Noam Tibon sitzt auf seinem Balkon in Tel Aviv und kämpft mit Moskitos und einer Flut von WhatsApp-Nachrichten. Der pensionierte Generalmajor der israelischen Armee kann sich derzeit vor Anfragen nicht retten. Als die Hamas am vergangenen Samstag in einem Überraschungsangriff Dutzende Orte in Israel überfiel, raste der 62-Jährige mit einer Pistole bewaffnet in den Süden. Er wollte seinen Sohn und dessen Familie retten, die sich vor Hamas-Terroristen in einem Kibbuz in einem Bunker versteckt hatten. Auf dem Weg dorthin half Tibon auch einem Pärchen, das von einem Trance-Festival geflohen war. Dort hatten die Terroristen rund 250 Feiernde getötet.

Für seine dramatische Rettungsaktion wird Tibon in Israel seitdem als Held gefeiert. Der Ex-Generalmajor mit deutschen Vorfahren ist in Israel auch aus einem anderen Grund bekannt: Zusammen mit 150 anderen pensionierten Generälen des Militärs, der Geheimdienste und Polizei hatte Tibon in den vergangenen Monaten gegen die umstrittene Justizreform des israelischen Premiers Benjamin Netanjahu protestiert.

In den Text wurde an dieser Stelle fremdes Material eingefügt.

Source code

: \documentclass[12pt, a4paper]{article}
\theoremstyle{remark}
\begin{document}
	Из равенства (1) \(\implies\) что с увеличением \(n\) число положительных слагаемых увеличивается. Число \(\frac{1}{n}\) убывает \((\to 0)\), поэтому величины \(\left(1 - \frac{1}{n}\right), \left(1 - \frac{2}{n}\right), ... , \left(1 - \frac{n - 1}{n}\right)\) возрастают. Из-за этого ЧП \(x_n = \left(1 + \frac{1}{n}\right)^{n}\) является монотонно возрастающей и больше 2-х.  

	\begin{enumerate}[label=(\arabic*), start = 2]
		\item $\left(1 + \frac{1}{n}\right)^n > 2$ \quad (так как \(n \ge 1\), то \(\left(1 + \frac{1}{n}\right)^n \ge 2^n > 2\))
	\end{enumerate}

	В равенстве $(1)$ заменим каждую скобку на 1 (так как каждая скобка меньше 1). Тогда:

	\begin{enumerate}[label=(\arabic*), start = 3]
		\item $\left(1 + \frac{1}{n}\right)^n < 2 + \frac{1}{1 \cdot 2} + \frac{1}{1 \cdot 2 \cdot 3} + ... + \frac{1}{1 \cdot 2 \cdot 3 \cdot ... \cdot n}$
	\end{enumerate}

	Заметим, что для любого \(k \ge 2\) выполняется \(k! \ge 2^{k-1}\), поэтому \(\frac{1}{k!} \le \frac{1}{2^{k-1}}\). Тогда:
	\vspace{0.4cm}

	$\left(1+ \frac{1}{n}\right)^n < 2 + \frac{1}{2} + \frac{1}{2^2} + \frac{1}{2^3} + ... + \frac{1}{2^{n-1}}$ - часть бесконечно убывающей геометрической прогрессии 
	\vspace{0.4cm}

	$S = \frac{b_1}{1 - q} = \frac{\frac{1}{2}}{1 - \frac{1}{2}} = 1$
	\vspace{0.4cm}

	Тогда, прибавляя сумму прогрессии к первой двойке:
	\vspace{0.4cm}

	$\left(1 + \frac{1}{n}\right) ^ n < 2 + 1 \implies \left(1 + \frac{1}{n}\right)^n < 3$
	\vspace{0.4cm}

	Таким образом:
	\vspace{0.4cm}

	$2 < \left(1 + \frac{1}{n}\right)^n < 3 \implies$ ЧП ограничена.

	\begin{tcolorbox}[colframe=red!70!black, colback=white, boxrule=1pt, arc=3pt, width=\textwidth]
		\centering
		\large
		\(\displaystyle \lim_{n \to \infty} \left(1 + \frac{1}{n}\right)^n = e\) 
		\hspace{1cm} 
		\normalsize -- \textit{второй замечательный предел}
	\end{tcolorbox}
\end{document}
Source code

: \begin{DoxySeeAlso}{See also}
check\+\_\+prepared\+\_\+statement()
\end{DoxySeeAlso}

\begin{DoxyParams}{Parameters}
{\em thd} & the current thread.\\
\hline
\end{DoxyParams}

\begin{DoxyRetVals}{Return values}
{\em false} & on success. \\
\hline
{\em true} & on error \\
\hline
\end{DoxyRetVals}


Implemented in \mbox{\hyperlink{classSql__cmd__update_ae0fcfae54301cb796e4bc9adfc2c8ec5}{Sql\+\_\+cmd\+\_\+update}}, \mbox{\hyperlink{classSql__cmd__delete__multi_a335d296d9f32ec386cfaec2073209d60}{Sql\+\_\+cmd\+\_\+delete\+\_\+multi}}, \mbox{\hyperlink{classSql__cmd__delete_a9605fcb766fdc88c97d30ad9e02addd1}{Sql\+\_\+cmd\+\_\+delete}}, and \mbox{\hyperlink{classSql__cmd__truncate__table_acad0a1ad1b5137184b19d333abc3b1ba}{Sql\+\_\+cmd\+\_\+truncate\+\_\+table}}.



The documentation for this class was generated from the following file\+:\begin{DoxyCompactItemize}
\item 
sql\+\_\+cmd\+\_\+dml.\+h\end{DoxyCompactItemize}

Doch am vergangenen Samstag änderte sich der Lauf der Geschichte. Nun ruft Tibon, der wie andere Kritiker von der Regierung noch vor Kurzem als "Verräter" gebrandmarkt wurde, zu deren Unterstützung auf. "Nur ein geeintes Israel kann den Krieg gewinnen. Danach wird abgerechnet", sagt er.

t-online: Herr General, wo waren Sie, als am Samstagmorgen über 1.000 Hamas-Kämpfer in Israel einfielen und über 1.300 Menschen brutal ermordeten?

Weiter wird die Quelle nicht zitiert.